6 Therefore, I remind you to rekindle the gift of God that is in you through the laying on of my hands. 7 For God has not given us a spirit of fear, but one of power, love, and sound judgment.

2 Timothy 1:6-7

Written by Tom Rauter from the Brentwood Campus

If death was fast approaching you, what final advice would you give to your family, your closest friends, or the leaders of your church? The Apostle Paul wrote his second letter to Timothy knowing that his Roman jailors would soon lead him to his execution. Paul’s final letter from prison is full of urgent advice, exhortation, warning, and encouragement for his young protégé Timothy, whom Paul regarded as a son.

“Therefore” at the start of verse six sets up the central theme of Paul’s final letter. Because of Timothy’s sincere faith, Paul now reminds him to “rekindle the gift of God that is in you.” The word “rekindle” may suggest that somehow Timothy’s “fire” for the gospel was getting low. Was Paul warning Timothy against complacency or lack of enthusiasm?

The Greek word for “rekindle” does not imply the need to relight a dying fire; rather, the idea is to “keep the fire blazing.” “Keep stirring up the fire” is closest to the intent of the original.

Paul reminds Timothy that God “has not given us a spirit of fear, but one of power, love, and sound judgment” (verse 7). “Spirit” refers to the human spirit under the control of the Holy Spirit. The word “fear” is a military word referring to cowardice—running away from the enemy. God has not given us a spirit of cowardice.

God provides Christians with a spirit of power. The Greek word for power is dunamis, which gives us our English words “dynamic” and “dynamite.” Our power comes from the Holy Spirit who raised Jesus from the dead. We Christians have access to that same power.

God provides us with a spirit of love. The Greek word is agape, a selfless, self-sacrificial and unconditional love. It is God’s love demonstrated in the sacrificial death, burial, and resurrection of Jesus Christ. Love is a gift of the Holy Spirit (Galatians 5:22).

God provides us with the spirit of sound judgment. The Greek word sophronismos refers to “control,” or more specifically, “self-control” or “discipline.” We Christians have the ability to exercise self-control—another gift of the Holy Spirit.

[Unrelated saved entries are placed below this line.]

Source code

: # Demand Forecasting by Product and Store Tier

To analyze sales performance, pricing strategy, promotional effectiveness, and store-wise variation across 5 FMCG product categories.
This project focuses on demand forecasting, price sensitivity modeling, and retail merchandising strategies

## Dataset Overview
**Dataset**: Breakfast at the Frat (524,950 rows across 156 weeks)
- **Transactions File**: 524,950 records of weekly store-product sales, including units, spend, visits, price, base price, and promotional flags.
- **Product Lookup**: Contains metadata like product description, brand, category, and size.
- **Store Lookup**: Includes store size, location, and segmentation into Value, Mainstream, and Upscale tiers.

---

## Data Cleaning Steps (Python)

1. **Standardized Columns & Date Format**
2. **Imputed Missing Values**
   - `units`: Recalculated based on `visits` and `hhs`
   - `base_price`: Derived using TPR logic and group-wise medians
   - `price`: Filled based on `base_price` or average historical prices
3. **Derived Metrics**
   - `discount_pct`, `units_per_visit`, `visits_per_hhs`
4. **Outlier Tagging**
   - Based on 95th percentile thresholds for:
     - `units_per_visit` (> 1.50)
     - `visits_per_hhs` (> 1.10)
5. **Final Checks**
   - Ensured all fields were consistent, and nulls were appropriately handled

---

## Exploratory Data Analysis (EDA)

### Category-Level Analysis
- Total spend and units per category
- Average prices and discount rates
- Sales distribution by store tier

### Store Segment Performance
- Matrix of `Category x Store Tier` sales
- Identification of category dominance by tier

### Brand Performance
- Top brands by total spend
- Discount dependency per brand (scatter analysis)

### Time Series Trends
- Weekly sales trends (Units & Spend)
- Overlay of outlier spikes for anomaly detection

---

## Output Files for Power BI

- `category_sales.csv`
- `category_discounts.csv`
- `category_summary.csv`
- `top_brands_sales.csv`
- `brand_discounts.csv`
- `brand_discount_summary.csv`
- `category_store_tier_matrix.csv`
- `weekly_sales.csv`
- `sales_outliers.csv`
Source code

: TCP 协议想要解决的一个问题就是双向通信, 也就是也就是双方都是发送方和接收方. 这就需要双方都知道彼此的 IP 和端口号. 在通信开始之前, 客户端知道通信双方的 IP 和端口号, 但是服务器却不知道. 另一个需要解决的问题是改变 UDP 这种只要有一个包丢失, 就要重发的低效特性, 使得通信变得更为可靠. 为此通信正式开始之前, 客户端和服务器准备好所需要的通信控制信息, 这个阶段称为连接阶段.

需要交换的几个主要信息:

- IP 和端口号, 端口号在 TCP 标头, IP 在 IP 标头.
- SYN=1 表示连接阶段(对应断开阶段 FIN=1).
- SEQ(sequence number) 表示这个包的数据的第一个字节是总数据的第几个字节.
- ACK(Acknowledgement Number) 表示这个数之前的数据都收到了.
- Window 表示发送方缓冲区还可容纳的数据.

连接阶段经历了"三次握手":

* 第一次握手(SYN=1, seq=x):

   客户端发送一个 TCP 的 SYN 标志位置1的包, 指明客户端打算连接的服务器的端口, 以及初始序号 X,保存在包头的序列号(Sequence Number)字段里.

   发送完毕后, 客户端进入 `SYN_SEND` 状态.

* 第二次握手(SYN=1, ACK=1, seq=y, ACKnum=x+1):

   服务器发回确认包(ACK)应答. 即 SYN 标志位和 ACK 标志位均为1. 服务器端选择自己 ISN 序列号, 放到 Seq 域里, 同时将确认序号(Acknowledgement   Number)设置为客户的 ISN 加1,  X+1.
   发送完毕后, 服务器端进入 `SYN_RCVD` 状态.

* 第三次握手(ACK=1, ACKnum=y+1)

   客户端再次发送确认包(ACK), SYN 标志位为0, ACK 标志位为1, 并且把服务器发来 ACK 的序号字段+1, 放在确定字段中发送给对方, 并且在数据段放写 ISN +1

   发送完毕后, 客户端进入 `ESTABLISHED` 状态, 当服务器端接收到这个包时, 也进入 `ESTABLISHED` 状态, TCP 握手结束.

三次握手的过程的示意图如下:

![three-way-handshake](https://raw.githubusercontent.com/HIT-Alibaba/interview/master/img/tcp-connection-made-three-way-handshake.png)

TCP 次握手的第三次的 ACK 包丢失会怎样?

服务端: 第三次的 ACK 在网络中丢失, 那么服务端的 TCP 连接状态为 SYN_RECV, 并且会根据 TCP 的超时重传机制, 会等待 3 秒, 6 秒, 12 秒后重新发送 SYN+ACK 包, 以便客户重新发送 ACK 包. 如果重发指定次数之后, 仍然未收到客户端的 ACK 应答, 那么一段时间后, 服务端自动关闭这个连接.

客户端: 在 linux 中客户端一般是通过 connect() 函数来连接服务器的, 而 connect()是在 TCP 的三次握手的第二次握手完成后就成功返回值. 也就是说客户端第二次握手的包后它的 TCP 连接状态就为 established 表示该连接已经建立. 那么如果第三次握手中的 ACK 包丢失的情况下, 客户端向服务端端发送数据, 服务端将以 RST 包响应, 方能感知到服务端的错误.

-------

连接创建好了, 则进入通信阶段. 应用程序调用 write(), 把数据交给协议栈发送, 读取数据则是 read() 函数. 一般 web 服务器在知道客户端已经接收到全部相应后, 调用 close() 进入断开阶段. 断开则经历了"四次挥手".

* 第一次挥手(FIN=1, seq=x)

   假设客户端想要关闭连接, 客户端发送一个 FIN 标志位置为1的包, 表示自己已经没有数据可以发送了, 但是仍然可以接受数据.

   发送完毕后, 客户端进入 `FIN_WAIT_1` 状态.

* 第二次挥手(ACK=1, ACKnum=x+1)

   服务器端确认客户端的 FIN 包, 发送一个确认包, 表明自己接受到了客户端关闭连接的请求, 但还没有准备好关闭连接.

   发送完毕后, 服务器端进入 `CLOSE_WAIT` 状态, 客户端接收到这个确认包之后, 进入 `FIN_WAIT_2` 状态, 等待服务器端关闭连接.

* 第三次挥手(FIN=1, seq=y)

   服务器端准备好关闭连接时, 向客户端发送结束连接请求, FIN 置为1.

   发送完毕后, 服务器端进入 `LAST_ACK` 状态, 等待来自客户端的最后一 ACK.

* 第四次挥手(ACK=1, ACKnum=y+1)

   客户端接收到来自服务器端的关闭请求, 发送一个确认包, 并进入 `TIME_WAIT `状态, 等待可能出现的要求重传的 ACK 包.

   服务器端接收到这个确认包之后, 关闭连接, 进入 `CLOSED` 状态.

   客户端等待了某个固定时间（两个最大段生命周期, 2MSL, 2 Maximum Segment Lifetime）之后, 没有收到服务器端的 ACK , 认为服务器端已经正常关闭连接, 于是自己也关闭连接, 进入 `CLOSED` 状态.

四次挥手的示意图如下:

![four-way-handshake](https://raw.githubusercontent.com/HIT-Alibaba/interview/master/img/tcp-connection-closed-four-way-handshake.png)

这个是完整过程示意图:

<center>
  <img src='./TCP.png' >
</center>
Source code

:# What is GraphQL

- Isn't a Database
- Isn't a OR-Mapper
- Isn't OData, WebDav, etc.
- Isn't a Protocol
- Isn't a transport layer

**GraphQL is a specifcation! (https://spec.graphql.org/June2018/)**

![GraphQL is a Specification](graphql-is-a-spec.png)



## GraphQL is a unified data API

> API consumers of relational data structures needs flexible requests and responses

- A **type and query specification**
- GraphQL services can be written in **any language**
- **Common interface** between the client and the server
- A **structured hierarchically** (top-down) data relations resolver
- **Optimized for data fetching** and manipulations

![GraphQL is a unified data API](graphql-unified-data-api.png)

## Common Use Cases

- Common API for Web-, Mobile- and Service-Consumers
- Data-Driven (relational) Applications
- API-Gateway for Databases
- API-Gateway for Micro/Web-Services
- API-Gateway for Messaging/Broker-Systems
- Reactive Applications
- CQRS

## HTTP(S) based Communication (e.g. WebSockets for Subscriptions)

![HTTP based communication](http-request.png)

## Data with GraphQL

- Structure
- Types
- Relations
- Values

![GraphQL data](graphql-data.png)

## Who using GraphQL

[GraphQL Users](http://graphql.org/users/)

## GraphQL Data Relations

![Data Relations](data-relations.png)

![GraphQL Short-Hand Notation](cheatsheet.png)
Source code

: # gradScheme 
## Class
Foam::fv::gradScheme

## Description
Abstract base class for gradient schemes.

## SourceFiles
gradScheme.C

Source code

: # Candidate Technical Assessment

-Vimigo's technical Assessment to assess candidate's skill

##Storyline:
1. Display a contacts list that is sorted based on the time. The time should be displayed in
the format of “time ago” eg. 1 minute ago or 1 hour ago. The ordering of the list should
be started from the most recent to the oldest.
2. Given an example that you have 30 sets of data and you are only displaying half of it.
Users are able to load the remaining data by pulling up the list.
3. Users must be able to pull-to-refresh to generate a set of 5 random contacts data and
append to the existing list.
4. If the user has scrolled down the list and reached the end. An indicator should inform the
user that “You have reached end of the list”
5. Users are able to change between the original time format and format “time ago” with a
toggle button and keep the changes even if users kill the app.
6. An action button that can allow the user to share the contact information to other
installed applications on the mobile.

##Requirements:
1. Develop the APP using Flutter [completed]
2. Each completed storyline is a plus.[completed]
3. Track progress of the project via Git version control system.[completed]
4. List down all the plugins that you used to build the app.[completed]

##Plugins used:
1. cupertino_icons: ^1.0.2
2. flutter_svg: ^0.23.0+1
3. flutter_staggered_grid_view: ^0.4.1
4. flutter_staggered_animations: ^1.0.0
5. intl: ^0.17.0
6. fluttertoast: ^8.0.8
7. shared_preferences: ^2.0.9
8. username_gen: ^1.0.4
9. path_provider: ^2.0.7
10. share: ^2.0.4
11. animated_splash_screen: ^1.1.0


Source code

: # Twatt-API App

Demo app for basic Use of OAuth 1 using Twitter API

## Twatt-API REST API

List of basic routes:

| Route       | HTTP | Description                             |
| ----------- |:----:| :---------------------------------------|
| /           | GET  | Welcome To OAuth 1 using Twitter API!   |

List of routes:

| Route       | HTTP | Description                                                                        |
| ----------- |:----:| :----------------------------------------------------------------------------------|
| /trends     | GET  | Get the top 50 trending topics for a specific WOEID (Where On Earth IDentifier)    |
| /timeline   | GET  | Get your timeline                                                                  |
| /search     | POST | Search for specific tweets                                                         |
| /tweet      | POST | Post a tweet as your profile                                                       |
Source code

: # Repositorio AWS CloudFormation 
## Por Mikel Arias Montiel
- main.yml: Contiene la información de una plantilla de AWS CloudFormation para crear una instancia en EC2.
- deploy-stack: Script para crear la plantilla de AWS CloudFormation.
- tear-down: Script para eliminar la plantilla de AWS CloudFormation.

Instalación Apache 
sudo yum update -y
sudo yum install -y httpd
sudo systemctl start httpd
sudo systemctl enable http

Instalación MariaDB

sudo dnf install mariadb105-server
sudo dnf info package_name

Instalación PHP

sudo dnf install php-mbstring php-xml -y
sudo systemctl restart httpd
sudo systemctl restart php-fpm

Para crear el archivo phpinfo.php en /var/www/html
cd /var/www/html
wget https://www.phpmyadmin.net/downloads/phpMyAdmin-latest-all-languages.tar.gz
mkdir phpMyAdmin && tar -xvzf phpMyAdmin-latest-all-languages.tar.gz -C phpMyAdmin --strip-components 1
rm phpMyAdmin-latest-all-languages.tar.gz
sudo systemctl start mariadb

When Christians claim the gifts God has given us, we can walk daily with boldness instead of cowardice, with the power of the Holy Spirit within us, with self-sacrificial and unconditional love, and with self-control. As we “keep stirring up the fire,” our Christian witness becomes a roaring blaze, and the gifts of the Holy Spirit will be evident to everyone around us.

Questions to Ask Yourself

  1. Are you familiar with the name Edward Donald Slovik (1920-1945)? Private Slovik was (and remains) the only United States soldier executed for cowardice. Slovik had deserted his unit during World War II and faced a court-martial. The court-martial found that Slovik had deserted “to avoid hazardous duty and to shirk important service.” He had “deliberately sought the safety and comparative comfort of the guardhouse.” Do some so-called Christians, like Private Slovik, deliberately seek the “safety and comparative comfort” of the church in order to avoid “hazardous duty” and to “shirk important service” for the Kingdom of God outside the church?
  2. What role did your parents and grandparents play in your coming to faith in Christ? Paul writes that he thanks the Lord whenever he recalls Timothy and prays for him night and day, remembering their tearful parting and Timothy’s “sincere faith.” This was the legacy of two of the New Testament’s heroic women: Timothy’s grandmother Lois and his mother Eunice. Take time to remember the relatives and friends who helped lead you to a saving knowledge of Jesus.
  3. What can you do to “keep stirring up the fire” of your faith?
  4. Assuming you will die soon, write an urgent letter of advice and encouragement to your family, a close friend, or leaders of your church.

Missions Prayer
Pray for frontier missions work around the world. Frontier peoples are those among whom there are no Christians. There is no way for them to be discipled unless someone crosses the cultural barrier to tell them about Jesus. Some of our global workers make digital resources that can be shared in frontier settings.